# Exercise directions:
Show every line below where "latest" appears.

# Entries provided:
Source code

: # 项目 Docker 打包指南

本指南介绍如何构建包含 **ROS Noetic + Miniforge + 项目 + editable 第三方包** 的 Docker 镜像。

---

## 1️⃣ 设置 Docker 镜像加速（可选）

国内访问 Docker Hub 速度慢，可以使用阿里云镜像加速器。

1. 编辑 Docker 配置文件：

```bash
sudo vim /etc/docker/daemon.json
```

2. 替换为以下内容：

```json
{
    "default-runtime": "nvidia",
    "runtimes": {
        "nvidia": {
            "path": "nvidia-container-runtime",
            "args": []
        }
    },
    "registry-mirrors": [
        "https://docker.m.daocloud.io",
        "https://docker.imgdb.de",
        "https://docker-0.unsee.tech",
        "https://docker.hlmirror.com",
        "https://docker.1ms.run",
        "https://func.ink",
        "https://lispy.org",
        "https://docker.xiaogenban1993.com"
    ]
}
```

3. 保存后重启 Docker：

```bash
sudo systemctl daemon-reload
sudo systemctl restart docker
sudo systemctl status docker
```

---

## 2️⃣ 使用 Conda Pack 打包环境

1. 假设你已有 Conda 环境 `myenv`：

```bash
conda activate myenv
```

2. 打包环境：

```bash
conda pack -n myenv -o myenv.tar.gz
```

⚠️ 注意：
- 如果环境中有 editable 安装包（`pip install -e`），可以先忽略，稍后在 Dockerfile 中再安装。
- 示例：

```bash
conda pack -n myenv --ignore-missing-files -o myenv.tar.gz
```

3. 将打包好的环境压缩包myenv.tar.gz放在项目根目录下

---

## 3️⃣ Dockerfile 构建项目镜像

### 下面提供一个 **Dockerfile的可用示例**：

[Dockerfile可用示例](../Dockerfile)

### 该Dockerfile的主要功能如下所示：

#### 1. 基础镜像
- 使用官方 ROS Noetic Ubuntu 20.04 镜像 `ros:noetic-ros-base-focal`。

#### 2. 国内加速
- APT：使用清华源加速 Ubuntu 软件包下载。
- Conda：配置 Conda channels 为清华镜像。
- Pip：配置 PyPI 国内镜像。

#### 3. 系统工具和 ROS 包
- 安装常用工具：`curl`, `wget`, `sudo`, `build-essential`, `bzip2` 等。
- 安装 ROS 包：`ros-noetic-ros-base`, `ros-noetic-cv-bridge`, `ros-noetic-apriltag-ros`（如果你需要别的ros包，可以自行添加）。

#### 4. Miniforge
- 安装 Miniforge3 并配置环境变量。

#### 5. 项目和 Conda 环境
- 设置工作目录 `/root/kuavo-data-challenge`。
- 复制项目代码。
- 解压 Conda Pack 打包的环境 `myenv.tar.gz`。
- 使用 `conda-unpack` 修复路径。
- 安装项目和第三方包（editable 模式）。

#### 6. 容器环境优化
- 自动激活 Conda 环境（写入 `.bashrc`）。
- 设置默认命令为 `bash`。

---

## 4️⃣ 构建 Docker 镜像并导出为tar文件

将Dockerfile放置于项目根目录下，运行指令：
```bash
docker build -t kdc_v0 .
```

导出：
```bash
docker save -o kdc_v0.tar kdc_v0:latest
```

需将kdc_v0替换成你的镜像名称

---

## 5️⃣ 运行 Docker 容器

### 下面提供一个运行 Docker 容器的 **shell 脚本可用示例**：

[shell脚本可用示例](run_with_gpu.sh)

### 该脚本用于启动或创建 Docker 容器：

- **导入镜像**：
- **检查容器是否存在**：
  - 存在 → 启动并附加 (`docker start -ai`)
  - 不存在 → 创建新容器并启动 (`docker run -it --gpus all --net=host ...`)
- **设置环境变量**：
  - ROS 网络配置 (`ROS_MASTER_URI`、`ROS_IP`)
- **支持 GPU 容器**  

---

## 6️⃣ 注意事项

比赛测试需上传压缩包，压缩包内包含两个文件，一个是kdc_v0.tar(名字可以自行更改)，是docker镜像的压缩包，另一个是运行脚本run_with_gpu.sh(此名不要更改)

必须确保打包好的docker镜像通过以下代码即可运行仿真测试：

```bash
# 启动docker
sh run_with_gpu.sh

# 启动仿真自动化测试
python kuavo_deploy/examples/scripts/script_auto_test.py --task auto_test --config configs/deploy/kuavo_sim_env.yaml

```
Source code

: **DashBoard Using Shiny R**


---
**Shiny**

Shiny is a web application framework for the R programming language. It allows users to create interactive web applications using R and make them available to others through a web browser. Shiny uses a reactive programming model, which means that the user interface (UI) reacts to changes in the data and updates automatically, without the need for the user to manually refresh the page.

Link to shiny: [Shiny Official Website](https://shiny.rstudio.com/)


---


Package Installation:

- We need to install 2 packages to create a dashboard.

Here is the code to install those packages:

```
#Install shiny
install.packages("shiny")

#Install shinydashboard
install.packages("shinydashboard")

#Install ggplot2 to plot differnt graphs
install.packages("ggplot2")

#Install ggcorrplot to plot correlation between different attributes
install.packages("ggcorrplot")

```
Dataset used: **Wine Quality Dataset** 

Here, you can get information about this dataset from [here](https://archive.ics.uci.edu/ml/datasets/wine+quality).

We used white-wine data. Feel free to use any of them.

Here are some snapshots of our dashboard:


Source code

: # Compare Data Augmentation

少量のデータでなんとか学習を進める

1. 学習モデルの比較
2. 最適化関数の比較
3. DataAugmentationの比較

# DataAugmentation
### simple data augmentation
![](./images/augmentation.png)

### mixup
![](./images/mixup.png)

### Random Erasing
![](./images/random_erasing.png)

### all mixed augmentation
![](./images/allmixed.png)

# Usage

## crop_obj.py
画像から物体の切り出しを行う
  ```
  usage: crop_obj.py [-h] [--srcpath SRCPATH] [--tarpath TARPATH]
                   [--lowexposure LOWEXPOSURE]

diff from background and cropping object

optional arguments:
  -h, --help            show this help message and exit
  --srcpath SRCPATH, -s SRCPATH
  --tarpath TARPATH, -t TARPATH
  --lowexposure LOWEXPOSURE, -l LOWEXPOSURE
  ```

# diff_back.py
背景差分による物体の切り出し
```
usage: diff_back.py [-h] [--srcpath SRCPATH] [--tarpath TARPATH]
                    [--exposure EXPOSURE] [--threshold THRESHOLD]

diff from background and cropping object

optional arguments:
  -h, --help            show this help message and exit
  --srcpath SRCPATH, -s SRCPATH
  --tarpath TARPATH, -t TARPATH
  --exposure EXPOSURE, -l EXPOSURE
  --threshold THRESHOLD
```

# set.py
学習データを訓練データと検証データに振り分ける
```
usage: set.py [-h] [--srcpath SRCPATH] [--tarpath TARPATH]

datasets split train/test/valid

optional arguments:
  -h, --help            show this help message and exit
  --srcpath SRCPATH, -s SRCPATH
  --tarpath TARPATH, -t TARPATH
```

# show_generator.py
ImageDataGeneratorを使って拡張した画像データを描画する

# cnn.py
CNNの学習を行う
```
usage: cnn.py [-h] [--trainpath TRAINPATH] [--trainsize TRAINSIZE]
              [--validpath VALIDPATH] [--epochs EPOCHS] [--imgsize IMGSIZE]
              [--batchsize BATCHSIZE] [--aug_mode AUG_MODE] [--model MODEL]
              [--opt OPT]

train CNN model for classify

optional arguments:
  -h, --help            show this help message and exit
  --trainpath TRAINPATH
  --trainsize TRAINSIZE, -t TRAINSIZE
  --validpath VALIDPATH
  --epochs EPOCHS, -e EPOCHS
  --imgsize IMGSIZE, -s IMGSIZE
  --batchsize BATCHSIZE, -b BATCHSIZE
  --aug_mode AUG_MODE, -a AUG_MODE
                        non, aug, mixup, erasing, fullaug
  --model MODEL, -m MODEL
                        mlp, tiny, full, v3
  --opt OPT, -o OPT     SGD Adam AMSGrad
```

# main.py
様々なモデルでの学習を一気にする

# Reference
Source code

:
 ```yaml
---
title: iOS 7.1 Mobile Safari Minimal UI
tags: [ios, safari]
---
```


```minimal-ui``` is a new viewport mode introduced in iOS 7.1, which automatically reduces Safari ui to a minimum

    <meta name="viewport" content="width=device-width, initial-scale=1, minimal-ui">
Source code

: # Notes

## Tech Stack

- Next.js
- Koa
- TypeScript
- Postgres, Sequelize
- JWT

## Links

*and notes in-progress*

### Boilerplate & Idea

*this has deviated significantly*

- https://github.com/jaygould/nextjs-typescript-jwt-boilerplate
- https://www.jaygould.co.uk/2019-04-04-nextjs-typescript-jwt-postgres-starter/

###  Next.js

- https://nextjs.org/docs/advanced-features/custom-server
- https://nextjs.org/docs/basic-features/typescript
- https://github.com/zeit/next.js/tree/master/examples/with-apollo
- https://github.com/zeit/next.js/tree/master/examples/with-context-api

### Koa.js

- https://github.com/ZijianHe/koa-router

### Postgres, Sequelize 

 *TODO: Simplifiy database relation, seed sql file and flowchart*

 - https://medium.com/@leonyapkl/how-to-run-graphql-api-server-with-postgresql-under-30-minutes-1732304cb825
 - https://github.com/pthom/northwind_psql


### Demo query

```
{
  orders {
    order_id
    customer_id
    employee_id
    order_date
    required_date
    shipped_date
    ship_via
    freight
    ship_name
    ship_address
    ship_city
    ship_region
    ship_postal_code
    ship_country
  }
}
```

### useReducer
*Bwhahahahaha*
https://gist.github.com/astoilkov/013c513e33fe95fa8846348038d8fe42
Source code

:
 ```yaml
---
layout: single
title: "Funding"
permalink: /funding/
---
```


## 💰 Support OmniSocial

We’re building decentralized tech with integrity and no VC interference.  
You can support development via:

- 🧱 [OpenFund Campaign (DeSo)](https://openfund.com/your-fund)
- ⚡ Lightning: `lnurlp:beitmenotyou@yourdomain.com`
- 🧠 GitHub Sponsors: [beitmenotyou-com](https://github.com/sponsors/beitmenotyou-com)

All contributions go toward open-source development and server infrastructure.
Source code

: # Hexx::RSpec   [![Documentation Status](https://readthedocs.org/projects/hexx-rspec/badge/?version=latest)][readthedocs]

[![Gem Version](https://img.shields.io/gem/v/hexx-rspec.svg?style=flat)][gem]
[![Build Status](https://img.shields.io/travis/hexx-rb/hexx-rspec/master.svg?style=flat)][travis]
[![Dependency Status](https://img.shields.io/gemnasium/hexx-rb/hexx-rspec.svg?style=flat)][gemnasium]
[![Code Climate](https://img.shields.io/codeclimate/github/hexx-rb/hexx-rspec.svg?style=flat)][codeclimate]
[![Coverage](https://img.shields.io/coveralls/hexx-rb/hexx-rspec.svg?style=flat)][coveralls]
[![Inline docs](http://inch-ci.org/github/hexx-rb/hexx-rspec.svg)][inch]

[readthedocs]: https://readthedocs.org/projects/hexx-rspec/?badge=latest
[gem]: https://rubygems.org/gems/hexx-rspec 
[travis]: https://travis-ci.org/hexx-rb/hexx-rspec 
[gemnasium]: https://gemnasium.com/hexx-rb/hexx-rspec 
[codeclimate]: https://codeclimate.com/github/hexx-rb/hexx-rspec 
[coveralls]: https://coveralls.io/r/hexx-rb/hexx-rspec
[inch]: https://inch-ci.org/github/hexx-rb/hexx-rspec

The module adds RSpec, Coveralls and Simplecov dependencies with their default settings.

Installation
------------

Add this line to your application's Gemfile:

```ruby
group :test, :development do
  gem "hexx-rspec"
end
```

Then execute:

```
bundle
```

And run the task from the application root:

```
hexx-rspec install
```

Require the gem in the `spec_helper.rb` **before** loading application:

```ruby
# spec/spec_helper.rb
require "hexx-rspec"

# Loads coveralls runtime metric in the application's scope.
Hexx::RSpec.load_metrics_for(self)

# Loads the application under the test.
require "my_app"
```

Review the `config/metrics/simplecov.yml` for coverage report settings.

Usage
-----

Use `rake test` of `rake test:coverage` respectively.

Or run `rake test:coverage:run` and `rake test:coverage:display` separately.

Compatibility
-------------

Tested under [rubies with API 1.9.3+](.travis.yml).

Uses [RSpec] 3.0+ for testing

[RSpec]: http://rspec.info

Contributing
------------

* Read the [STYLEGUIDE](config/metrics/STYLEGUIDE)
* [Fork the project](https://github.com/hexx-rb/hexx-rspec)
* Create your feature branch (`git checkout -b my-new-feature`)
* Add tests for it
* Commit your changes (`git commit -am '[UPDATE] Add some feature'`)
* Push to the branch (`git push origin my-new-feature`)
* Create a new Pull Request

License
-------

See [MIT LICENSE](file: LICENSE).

# Exercise response:
docker save -o kdc_v0.tar kdc_v0:latest
: # Hexx::RSpec   [![Documentation Status](https://readthedocs.org/projects/hexx-rspec/badge/?version=latest)][readthedocs]
[readthedocs]: https://readthedocs.org/projects/hexx-rspec/?badge=latest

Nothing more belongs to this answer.